### SUPPLIED INFORMATION:
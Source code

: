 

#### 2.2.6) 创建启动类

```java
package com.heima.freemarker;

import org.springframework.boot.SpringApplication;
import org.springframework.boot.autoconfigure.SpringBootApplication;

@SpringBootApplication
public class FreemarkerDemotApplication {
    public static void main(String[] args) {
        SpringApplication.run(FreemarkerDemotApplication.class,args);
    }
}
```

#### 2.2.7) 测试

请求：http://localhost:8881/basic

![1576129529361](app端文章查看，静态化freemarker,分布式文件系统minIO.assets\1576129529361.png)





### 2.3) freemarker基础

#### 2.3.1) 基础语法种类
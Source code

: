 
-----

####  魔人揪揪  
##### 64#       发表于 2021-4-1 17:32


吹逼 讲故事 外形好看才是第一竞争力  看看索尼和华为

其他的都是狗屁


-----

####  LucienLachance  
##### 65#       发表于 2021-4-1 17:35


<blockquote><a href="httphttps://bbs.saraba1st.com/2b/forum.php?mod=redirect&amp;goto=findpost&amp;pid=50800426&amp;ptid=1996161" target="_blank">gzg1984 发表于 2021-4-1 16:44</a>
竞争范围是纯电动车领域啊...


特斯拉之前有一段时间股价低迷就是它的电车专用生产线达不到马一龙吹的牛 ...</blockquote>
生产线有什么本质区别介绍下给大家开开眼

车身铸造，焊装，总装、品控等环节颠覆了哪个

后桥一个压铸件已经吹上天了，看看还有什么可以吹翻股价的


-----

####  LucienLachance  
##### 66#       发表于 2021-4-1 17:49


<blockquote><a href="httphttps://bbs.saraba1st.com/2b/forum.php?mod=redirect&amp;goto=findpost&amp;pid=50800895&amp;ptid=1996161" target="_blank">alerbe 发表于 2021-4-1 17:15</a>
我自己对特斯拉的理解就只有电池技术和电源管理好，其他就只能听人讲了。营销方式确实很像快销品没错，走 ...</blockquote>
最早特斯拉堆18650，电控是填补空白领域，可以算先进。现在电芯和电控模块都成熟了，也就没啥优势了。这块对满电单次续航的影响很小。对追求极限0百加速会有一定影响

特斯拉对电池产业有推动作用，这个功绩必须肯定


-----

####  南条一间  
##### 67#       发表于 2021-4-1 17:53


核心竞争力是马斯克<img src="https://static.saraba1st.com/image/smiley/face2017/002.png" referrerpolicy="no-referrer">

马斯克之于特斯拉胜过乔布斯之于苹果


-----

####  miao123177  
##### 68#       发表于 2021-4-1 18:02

### DESCRIPTION OF THE TASK:
With the line holding "发表于 2021-4-1 17:32" as the first and the line holding "发表于 2021-4-1 17:35" as the last, set down that range of the entries above exactly, and nothing else.

### ANSWER BELOW:
##### 64#       发表于 2021-4-1 17:32


吹逼 讲故事 外形好看才是第一竞争力  看看索尼和华为

其他的都是狗屁


-----

####  LucienLachance  
##### 65#       发表于 2021-4-1 17:35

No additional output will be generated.